One of the tricky things with general relativity is that different observers may use different coordinate systems and measure very different things.
The exterior geometry of any static spherically symmetric object is described by the Schwarzschild metric:
$$ ds^2 = -\left(1-\frac{r_s}{r}\right)dt^2 + \frac{dr^2}{\left(1-\frac{r_s}{r}\right)} + r^2 d\Omega^2 $$
The only difference between a black hole and your almost black hole is that in your case this metric applies only to some minimum radius $r_{min} > r_s$ while for a black hole it applies everywhere.
The coordinates $t$ and $r$ correspond to times and lengths as measured by an observer at infinity, and as these will not be the same as times and lengths measured by observers nearer the star. If you bear this in mind, you can calculate the speed of light in the Schwarzschild coordinates simply by setting $ds = 0$ and choosing a radial path so $d\Omega = 0$, and you get:
$$ \frac{dr}{dt} = 1 - \frac{r_s}{r} $$
As you reduce $r$ towards $r_s$ the speed of light measured in Schwarzschild coordinates will indeed be reduced to below $c$, and will tend to zero as you approach the event horizon. As I said above, this happens for all static spherically symmetric objects whether or not they are black holes.
But you need to think long and hard about the physical significance of this. An observer hovering just above the surface of your collapsing star will measure the speed of light locally to be $c$, and so will a freely falling observer plunging towards the star's surface. In fact all observers making a local measurement of the speed of light will get the value $c$. The reason the observer at infinity measures a velocity of less than $c$ is that the different sets of observers disagree about the meaurement of times and lengths.

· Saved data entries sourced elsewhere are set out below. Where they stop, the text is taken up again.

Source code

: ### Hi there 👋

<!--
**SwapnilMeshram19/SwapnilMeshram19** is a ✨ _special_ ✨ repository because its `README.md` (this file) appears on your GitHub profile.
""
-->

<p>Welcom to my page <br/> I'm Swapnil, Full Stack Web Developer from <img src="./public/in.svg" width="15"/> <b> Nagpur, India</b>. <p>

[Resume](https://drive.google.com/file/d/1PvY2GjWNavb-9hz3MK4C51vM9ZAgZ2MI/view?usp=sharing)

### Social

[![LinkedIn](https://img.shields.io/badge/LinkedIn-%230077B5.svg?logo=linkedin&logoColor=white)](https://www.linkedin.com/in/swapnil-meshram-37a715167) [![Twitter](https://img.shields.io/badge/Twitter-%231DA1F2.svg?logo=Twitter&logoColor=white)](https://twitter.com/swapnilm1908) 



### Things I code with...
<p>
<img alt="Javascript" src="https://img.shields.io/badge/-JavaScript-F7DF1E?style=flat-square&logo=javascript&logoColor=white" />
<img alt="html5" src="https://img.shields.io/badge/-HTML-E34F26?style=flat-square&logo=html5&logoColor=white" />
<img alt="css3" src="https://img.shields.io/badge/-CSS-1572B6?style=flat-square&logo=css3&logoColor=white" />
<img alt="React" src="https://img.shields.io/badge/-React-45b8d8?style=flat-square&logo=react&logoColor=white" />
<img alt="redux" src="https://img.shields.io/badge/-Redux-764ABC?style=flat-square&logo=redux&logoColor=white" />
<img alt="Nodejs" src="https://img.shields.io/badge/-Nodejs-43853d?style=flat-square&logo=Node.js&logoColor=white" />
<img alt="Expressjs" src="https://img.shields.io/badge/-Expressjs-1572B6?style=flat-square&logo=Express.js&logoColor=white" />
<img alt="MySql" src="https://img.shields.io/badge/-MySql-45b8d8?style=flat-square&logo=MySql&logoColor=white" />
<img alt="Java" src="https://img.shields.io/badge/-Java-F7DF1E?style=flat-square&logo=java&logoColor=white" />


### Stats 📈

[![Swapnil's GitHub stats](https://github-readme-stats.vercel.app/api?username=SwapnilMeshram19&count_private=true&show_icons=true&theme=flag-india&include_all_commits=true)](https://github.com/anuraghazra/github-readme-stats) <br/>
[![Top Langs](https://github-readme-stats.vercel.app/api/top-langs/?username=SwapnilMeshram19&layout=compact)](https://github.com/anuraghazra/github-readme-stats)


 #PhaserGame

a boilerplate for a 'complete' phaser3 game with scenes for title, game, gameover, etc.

Re your last question, when light from the star's surface reaches the observer at infinity it will be moving at $c$ (as all locally measured light is) but it will have lost energy on the journey from the star and will be red shifted. This is the gravitational red shift and happens in all gravitational fields, even the Earth's. The only special thing about a black hole is that the red shift tends to infinity as you approach the event horizon.